■ **WHAT IS EXPECTED**:
Find the word "Watch" below. Copy each line that has it.

= Beginning of Section =

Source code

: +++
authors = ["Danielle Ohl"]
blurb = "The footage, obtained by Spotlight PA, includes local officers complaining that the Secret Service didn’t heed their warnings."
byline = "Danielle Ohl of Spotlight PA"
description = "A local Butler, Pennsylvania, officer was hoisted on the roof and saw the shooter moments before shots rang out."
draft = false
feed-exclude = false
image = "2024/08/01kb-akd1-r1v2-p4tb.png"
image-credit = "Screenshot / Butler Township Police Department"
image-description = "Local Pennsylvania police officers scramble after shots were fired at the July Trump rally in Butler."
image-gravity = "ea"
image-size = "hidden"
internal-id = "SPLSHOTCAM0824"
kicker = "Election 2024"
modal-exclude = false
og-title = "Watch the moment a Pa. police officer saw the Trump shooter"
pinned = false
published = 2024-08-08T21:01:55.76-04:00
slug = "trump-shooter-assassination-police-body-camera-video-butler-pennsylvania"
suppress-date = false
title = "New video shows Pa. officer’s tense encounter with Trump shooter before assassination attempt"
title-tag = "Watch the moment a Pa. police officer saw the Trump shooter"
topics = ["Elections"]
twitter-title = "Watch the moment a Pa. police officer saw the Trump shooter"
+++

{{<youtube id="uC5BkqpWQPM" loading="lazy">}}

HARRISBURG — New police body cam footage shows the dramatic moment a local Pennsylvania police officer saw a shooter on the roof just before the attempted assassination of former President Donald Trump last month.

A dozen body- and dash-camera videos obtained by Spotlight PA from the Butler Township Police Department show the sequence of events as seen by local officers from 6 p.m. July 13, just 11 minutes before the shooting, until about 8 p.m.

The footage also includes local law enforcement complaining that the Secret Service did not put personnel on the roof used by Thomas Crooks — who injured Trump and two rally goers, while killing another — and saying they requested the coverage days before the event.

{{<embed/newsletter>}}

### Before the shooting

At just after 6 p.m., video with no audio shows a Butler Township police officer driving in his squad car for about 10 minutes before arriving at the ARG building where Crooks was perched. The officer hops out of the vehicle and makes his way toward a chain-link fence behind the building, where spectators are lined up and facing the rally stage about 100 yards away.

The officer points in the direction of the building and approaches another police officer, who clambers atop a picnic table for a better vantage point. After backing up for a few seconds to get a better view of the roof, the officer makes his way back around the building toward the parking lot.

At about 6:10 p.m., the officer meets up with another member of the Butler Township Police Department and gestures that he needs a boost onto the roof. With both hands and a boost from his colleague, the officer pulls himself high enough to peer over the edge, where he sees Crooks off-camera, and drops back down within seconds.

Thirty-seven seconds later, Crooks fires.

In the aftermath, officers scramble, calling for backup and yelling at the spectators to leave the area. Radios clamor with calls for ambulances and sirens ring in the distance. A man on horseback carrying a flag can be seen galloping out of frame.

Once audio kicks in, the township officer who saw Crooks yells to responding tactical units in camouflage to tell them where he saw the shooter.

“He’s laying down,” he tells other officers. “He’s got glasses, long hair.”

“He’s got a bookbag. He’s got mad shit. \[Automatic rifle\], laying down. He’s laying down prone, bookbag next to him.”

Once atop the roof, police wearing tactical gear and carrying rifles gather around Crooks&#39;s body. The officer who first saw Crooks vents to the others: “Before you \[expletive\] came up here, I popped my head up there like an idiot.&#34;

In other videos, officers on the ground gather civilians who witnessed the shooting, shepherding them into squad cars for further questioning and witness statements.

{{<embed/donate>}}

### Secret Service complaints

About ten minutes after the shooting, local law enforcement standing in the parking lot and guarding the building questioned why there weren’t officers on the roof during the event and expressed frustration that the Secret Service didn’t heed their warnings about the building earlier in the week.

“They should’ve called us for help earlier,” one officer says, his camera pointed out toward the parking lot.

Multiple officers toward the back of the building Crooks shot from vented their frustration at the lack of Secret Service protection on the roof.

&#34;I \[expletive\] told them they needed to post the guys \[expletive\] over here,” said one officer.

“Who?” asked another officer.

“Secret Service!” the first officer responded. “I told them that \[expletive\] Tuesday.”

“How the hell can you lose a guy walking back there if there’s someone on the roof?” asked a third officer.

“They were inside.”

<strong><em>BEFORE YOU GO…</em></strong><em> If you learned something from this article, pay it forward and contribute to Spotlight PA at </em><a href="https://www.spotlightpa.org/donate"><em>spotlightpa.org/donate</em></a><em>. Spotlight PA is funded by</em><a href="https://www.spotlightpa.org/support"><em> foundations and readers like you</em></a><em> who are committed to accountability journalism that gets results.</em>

= End of Section =

■ **RESULT BELOW**:
og-title = "Watch the moment a Pa. police officer saw the Trump shooter"
title-tag = "Watch the moment a Pa. police officer saw the Trump shooter"
twitter-title = "Watch the moment a Pa. police officer saw the Trump shooter"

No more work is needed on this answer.